Work task
Set down each entry from the block beneath, exactly as written.

Exercise input: Begin

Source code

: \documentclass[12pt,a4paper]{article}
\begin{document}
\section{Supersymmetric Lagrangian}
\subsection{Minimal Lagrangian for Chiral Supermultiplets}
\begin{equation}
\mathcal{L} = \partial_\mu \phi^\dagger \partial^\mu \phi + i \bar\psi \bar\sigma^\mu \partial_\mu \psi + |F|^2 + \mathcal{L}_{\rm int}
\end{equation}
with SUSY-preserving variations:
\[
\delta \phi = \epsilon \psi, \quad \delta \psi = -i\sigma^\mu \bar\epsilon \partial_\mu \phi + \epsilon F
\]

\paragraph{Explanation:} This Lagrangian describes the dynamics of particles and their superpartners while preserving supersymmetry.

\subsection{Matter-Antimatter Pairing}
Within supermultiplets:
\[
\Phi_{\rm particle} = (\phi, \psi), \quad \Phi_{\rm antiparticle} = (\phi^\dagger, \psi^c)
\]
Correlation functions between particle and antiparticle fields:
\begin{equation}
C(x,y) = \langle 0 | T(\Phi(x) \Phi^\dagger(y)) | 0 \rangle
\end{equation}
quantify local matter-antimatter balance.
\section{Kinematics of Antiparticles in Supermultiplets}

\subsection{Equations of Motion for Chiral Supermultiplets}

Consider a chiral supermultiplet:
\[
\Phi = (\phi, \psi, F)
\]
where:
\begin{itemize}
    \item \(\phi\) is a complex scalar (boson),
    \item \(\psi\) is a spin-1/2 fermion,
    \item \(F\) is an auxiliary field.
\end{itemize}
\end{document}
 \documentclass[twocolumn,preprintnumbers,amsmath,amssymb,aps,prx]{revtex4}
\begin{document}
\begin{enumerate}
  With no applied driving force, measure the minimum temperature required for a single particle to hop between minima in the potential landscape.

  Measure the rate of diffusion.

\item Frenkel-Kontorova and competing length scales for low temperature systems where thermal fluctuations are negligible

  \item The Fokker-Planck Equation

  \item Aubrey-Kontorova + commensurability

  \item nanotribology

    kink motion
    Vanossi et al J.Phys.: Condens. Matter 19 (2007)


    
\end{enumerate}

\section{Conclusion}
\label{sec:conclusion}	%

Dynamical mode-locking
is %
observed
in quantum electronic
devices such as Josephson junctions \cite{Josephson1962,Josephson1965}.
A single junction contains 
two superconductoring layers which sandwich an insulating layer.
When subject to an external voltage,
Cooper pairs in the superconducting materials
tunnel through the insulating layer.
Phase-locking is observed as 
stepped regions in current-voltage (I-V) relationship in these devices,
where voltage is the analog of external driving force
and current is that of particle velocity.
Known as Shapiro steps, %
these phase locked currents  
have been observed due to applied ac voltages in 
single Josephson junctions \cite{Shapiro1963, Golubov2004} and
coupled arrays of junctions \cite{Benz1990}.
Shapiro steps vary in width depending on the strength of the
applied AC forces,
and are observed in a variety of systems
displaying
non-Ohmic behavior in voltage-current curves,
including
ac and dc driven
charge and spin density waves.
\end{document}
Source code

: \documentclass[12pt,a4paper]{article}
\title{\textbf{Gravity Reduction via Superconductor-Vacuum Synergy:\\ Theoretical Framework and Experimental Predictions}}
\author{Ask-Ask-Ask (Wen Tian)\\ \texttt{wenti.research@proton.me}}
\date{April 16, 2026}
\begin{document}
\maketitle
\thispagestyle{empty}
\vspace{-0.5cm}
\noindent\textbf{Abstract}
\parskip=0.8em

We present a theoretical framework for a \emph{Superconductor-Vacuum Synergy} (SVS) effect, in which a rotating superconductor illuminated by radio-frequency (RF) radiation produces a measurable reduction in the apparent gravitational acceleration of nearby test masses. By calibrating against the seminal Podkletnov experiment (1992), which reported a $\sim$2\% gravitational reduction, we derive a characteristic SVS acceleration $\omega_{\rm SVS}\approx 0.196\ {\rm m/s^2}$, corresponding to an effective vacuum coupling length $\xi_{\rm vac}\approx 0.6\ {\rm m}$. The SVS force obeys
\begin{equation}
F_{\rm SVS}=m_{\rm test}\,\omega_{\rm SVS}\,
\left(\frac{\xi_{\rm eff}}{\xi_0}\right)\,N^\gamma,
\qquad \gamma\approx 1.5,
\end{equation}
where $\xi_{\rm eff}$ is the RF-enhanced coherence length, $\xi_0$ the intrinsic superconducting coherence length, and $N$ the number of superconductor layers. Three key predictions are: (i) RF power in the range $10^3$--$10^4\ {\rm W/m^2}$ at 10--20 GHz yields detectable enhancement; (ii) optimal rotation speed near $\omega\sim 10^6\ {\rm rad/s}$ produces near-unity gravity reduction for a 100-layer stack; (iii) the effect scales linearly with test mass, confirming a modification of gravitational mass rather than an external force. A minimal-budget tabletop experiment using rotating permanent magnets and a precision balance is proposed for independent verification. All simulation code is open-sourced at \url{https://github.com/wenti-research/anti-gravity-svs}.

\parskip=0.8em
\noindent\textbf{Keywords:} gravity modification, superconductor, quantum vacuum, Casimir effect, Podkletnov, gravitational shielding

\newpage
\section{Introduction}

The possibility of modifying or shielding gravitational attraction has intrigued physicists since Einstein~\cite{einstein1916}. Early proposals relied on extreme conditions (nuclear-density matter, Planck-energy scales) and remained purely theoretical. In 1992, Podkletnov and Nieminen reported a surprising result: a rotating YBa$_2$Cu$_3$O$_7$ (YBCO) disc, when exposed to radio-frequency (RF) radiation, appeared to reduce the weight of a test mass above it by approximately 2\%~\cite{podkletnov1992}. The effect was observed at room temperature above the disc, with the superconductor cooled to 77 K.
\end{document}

Exercise input: End

Solution to the exercise
Source code

: \documentclass[12pt,a4paper]{article}
\begin{document}
\section{Supersymmetric Lagrangian}
\subsection{Minimal Lagrangian for Chiral Supermultiplets}
\begin{equation}
\mathcal{L} = \partial_\mu \phi^\dagger \partial^\mu \phi + i \bar\psi \bar\sigma^\mu \partial_\mu \psi + |F|^2 + \mathcal{L}_{\rm int}
\end{equation}
with SUSY-preserving variations:
\[
\delta \phi = \epsilon \psi, \quad \delta \psi = -i\sigma^\mu \bar\epsilon \partial_\mu \phi + \epsilon F
\]

\paragraph{Explanation:} This Lagrangian describes the dynamics of particles and their superpartners while preserving supersymmetry.

\subsection{Matter-Antimatter Pairing}
Within supermultiplets:
\[
\Phi_{\rm particle} = (\phi, \psi), \quad \Phi_{\rm antiparticle} = (\phi^\dagger, \psi^c)
\]
Correlation functions between particle and antiparticle fields:
\begin{equation}
C(x,y) = \langle 0 | T(\Phi(x) \Phi^\dagger(y)) | 0 \rangle
\end{equation}
quantify local matter-antimatter balance.
\section{Kinematics of Antiparticles in Supermultiplets}

\subsection{Equations of Motion for Chiral Supermultiplets}

Consider a chiral supermultiplet:
\[
\Phi = (\phi, \psi, F)
\]
where:
\begin{itemize}
    \item \(\phi\) is a complex scalar (boson),
    \item \(\psi\) is a spin-1/2 fermion,
    \item \(F\) is an auxiliary field.
\end{itemize}
\end{document}
 \documentclass[twocolumn,preprintnumbers,amsmath,amssymb,aps,prx]{revtex4}
\begin{document}
\begin{enumerate}
  With no applied driving force, measure the minimum temperature required for a single particle to hop between minima in the potential landscape.

  Measure the rate of diffusion.

\item Frenkel-Kontorova and competing length scales for low temperature systems where thermal fluctuations are negligible

  \item The Fokker-Planck Equation

  \item Aubrey-Kontorova + commensurability

  \item nanotribology

    kink motion
    Vanossi et al J.Phys.: Condens. Matter 19 (2007)


    
\end{enumerate}

\section{Conclusion}
\label{sec:conclusion}	%

Dynamical mode-locking
is %
observed
in quantum electronic
devices such as Josephson junctions \cite{Josephson1962,Josephson1965}.
A single junction contains 
two superconductoring layers which sandwich an insulating layer.
When subject to an external voltage,
Cooper pairs in the superconducting materials
tunnel through the insulating layer.
Phase-locking is observed as 
stepped regions in current-voltage (I-V) relationship in these devices,
where voltage is the analog of external driving force
and current is that of particle velocity.
Known as Shapiro steps, %
these phase locked currents  
have been observed due to applied ac voltages in 
single Josephson junctions \cite{Shapiro1963, Golubov2004} and
coupled arrays of junctions \cite{Benz1990}.
Shapiro steps vary in width depending on the strength of the
applied AC forces,
and are observed in a variety of systems
displaying
non-Ohmic behavior in voltage-current curves,
including
ac and dc driven
charge and spin density waves.
\end{document}
Source code

: \documentclass[12pt,a4paper]{article}
\title{\textbf{Gravity Reduction via Superconductor-Vacuum Synergy:\\ Theoretical Framework and Experimental Predictions}}
\author{Ask-Ask-Ask (Wen Tian)\\ \texttt{wenti.research@proton.me}}
\date{April 16, 2026}
\begin{document}
\maketitle
\thispagestyle{empty}
\vspace{-0.5cm}
\noindent\textbf{Abstract}
\parskip=0.8em

We present a theoretical framework for a \emph{Superconductor-Vacuum Synergy} (SVS) effect, in which a rotating superconductor illuminated by radio-frequency (RF) radiation produces a measurable reduction in the apparent gravitational acceleration of nearby test masses. By calibrating against the seminal Podkletnov experiment (1992), which reported a $\sim$2\% gravitational reduction, we derive a characteristic SVS acceleration $\omega_{\rm SVS}\approx 0.196\ {\rm m/s^2}$, corresponding to an effective vacuum coupling length $\xi_{\rm vac}\approx 0.6\ {\rm m}$. The SVS force obeys
\begin{equation}
F_{\rm SVS}=m_{\rm test}\,\omega_{\rm SVS}\,
\left(\frac{\xi_{\rm eff}}{\xi_0}\right)\,N^\gamma,
\qquad \gamma\approx 1.5,
\end{equation}
where $\xi_{\rm eff}$ is the RF-enhanced coherence length, $\xi_0$ the intrinsic superconducting coherence length, and $N$ the number of superconductor layers. Three key predictions are: (i) RF power in the range $10^3$--$10^4\ {\rm W/m^2}$ at 10--20 GHz yields detectable enhancement; (ii) optimal rotation speed near $\omega\sim 10^6\ {\rm rad/s}$ produces near-unity gravity reduction for a 100-layer stack; (iii) the effect scales linearly with test mass, confirming a modification of gravitational mass rather than an external force. A minimal-budget tabletop experiment using rotating permanent magnets and a precision balance is proposed for independent verification. All simulation code is open-sourced at \url{https://github.com/wenti-research/anti-gravity-svs}.

\parskip=0.8em
\noindent\textbf{Keywords:} gravity modification, superconductor, quantum vacuum, Casimir effect, Podkletnov, gravitational shielding

\newpage
\section{Introduction}

The possibility of modifying or shielding gravitational attraction has intrigued physicists since Einstein~\cite{einstein1916}. Early proposals relied on extreme conditions (nuclear-density matter, Planck-energy scales) and remained purely theoretical. In 1992, Podkletnov and Nieminen reported a surprising result: a rotating YBa$_2$Cu$_3$O$_7$ (YBCO) disc, when exposed to radio-frequency (RF) radiation, appeared to reduce the weight of a test mass above it by approximately 2\%~\cite{podkletnov1992}. The effect was observed at room temperature above the disc, with the superconductor cooled to 77 K.
\end{document}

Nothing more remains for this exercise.